Each week, the hospital calls Parham to be sure he still wants to go through with the transplant.

Parham said he never would have bothered going through all the tests if he didn’t intend to follow through.

Parham said his motivation for donating his kidney comes from simply knowing it’s the right thing to do. He said he feels honored to be able to help his friend — even if it makes their friendship a little more sentimental.

“(Kite) says he can’t say thank you enough,” Parham said. “And I say ‘OK, Pete, stop. Let’s not get all mushy about it. Let’s just get it done and get it over.’”

After the transplant is over and they’ve both recovered, Parham said he plans to keep riding with Kite.

Parham, a competitive endurance athlete, said the doctors tell him he’ll still be able to be as active as he has been because he’s healthy. But even if he does have to slow down, Parham said he’s not worried about it.

“I’ve had my run,” Parham said. “I’m 57 ... it’s time to grow up.”

Kite said that he knows from experience the first year after getting a transplant is the hardest, but he doesn’t think his life is going to change very much after the surgery. He’ll still be busy spreading awareness and offering support to those who need it.

He’ll still work with Team Green, to raise awareness about organ transplants and becoming a donor. He’ll still attend cycling events and raise money to send children who are pre- and post-transplant patients to summer camp.
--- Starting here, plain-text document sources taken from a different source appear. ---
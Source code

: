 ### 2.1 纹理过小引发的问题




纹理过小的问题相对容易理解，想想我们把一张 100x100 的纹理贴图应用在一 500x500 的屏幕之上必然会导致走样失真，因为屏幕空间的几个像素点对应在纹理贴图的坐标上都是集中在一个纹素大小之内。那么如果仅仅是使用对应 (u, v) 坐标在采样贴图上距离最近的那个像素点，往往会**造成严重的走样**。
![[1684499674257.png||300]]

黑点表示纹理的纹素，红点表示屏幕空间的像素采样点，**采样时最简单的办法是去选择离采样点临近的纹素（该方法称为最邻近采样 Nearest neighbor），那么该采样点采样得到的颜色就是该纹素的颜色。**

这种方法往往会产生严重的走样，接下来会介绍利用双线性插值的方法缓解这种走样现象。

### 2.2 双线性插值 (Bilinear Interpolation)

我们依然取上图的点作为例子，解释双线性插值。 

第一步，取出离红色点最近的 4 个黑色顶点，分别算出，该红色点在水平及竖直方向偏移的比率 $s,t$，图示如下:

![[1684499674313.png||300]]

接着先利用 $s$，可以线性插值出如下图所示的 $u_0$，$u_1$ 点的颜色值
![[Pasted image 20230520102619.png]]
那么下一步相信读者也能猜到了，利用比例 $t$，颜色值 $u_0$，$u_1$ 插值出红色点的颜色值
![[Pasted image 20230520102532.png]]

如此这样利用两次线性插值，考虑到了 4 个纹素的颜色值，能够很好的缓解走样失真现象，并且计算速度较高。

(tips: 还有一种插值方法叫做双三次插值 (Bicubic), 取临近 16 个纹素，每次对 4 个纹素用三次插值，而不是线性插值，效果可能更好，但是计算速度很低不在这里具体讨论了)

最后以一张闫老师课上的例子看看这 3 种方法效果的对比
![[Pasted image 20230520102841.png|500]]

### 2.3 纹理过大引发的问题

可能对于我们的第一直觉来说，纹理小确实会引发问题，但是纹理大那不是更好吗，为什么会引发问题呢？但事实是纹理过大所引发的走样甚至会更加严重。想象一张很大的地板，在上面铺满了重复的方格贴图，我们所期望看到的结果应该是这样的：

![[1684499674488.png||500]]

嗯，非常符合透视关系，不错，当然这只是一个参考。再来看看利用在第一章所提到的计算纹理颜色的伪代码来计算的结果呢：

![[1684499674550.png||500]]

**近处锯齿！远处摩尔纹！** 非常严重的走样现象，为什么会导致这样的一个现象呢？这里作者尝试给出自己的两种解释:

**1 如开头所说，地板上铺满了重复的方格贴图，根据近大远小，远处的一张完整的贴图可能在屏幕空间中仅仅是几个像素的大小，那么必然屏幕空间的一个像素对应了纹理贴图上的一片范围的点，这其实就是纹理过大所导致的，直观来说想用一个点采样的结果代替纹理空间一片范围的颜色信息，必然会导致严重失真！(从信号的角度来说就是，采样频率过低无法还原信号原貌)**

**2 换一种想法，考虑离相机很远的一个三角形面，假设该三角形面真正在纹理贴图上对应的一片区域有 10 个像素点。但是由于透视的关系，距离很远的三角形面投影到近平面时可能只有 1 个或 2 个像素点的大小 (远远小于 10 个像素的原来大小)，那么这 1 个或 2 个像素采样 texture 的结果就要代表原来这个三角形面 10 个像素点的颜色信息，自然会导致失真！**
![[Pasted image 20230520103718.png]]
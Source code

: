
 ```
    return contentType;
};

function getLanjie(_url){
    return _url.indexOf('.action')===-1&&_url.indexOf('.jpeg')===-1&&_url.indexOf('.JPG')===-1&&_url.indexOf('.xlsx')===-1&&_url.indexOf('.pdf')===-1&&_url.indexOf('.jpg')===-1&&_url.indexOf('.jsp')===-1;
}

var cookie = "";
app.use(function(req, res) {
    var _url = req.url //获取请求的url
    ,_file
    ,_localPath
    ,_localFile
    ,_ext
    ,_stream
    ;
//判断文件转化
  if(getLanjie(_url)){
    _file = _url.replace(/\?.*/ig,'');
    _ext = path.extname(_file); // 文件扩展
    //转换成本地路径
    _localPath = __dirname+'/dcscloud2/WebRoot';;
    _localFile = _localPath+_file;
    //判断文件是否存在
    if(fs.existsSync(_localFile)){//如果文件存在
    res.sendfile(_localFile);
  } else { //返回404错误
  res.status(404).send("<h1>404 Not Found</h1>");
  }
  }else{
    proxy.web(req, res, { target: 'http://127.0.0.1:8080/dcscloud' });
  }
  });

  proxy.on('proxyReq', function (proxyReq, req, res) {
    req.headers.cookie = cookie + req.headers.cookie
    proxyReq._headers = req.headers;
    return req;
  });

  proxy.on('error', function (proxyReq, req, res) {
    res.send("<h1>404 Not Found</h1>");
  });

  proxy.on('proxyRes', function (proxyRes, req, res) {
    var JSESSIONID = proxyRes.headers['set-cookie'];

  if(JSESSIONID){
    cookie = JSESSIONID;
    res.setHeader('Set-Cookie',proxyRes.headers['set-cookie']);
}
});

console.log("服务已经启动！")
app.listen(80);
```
He might even ride across the state again.

Kite also hopes to be involved in a documentary film about the transplant. The filmmaker, Gainesville native Jake Burke, is attempting to find donations to fund the production of the documentary. More information about the project, “Cycle of Life,” can be found at

Kite said he hopes the film will help to spread his message and educate others about organ transplants and how easy it is to become a donor.

According to the National Kidney Foundation, there are more than 94,000 people currently waiting to receive a donor kidney. Last year, an average of 13 people died each day waiting for a donor.

While Kite doesn’t expect his life to change dramatically after the transplant, he said he’s more certain of his purpose in life now — to help other people.

“He’s saving my life so I can get back on my bicycle and ride,” Kite said. “So I can continue helping people and supporting people and to grow with people.”